I wake up the next day feeling like total shit despite my remarkably clean urine stream. I walk by the church sign that says 'Life is like tennis, he who serves the most wins,' again. A guy on Grindr messages me a list of moderately violent kinks that starts with 'pain play' and concludes with 'fag bashing,' quietly raising questions about the explicit taxonomical difference between the rest of the listed fetishes, in context, and the final one, and proposes that his husband can join us if I think that would be hot.
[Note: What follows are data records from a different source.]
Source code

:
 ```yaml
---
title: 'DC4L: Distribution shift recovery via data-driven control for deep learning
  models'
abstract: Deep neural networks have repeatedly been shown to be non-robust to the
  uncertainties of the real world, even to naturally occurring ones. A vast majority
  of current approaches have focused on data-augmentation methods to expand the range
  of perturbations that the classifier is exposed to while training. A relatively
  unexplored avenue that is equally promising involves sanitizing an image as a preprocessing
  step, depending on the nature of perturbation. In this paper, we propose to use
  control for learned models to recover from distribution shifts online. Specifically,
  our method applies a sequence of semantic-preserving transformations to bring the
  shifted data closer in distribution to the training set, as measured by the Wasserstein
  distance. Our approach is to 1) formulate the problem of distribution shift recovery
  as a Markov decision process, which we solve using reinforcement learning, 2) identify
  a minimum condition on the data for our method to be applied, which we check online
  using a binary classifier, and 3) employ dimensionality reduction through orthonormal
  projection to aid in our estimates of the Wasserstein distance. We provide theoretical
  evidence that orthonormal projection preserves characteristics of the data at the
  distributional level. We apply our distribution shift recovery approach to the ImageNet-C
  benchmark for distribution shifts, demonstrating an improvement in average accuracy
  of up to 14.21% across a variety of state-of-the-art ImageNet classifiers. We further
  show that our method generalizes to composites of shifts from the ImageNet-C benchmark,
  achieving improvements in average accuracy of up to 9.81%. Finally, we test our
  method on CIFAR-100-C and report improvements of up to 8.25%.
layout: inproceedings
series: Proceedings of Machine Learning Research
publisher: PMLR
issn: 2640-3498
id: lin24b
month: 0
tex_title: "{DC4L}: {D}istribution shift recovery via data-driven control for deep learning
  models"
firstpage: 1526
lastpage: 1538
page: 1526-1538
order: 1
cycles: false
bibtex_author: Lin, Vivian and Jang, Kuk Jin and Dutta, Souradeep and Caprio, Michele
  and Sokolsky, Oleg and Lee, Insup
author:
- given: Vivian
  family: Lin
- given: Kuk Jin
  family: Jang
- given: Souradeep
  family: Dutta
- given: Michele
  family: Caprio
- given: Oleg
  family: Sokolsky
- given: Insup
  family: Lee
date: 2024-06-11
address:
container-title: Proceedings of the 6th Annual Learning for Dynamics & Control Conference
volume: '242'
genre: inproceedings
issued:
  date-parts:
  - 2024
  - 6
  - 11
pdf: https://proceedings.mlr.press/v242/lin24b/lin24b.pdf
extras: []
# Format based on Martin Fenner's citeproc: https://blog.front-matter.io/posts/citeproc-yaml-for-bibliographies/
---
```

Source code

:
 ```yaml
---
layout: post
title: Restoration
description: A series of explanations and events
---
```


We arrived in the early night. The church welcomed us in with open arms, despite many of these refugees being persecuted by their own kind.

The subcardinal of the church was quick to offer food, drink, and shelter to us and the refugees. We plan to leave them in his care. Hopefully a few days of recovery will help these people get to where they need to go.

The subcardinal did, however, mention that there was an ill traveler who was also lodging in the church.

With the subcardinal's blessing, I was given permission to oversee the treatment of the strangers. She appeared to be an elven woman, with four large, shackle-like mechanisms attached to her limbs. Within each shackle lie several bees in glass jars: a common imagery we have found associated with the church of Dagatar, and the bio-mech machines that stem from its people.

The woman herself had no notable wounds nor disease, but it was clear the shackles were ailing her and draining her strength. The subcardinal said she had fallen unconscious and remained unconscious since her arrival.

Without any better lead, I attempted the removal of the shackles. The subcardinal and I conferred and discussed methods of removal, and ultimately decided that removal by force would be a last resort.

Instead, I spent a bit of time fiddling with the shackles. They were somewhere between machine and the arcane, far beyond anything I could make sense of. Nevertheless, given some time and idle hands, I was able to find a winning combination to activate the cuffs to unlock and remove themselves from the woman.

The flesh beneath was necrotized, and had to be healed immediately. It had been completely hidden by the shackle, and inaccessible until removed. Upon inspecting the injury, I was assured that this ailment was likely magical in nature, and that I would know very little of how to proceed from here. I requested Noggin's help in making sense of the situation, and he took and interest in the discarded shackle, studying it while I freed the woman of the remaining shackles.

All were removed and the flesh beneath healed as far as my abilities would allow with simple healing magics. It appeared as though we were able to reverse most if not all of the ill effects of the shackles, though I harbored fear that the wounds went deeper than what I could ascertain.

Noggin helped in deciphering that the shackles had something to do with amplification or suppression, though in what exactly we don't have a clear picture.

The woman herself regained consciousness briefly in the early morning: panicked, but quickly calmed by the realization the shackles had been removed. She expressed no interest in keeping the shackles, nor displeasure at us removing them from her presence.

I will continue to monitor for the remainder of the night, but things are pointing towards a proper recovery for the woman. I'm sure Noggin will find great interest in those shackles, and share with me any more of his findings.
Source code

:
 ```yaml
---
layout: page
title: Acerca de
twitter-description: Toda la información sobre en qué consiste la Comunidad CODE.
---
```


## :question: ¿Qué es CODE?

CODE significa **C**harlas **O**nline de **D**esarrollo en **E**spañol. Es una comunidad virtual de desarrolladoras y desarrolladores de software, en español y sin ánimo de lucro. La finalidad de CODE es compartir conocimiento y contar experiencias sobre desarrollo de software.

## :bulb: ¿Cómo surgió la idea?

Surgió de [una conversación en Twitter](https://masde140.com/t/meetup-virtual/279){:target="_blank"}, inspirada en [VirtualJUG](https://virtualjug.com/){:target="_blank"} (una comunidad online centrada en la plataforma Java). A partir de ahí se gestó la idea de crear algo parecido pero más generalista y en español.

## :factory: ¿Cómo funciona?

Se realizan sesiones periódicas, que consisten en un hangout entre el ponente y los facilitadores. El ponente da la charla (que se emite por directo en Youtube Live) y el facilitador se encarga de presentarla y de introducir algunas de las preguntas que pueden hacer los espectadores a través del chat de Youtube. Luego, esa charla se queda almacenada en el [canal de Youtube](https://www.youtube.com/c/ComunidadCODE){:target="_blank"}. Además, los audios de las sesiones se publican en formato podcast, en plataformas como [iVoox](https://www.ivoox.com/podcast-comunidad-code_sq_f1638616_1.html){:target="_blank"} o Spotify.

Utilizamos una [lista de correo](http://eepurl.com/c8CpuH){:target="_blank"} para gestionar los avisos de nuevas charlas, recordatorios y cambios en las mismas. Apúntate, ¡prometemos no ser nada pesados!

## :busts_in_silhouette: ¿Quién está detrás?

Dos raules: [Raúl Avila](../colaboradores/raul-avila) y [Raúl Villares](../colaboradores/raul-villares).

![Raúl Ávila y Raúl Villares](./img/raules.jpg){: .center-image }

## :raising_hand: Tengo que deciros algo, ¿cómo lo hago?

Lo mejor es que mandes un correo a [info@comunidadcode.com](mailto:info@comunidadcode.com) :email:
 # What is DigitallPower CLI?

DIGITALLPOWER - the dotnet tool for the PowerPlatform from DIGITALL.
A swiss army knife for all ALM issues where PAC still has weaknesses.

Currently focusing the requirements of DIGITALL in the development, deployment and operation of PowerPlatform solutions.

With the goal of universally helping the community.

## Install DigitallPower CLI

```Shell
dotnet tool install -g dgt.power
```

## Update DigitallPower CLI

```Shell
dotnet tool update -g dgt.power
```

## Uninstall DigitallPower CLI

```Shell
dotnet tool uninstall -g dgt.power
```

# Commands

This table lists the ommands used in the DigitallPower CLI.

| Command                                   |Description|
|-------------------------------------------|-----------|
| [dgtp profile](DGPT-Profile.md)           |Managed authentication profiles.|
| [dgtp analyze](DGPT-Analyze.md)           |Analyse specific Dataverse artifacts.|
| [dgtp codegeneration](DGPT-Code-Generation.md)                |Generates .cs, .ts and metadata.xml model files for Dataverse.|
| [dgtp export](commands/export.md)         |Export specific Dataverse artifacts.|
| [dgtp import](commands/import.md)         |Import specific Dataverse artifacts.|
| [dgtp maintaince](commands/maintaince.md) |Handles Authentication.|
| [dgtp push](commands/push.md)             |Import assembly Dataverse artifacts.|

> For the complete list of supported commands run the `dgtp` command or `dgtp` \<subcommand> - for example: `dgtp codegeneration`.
I ask what he has in mind and he says, 'I'm just happy as long as I'm being used.'

songs are poetic

cuz they don't make sense

sublimations of nobody's emotions

pathogens exhaled from the mouths of

scammers & thieves


i'm sitting at the bar where i met you

i'm stuck in it

stuck in it

i'm

stuck in it

stuck in it


i turn the radio off

delete every playlist

smash the devices

and stare at the wall

i remember when i used to indulge

it's not sensible anymore


i'm sitting at the bar where i met you

i'm stuck in it

stuck in it

i'm

stuck in it

stuck in it

here i am...

i still have your underwear on

like a curse on my body

i reached a hand inside

and felt the empty cavern

i couldn't wait

to sink into you

and into the earth that

the snake that eats itself coils around

and squeezes like the neck of a bottle

to drink what's inside


i can't listen to these songs anymore

i'm cheating myself

i see them standing the corner of your room

waiting in the doorway

holding your head

and looking me in the eye

something realer than real

something that i can't understand

something that i haven't seen before

they fade into the background

switching places

two dimensional

too quiet to understand

standing in the corner of your room

i feel an acute sensation of being completely coated in love, like warm molasses pouring down over my face...mouth shut, tongue locked in.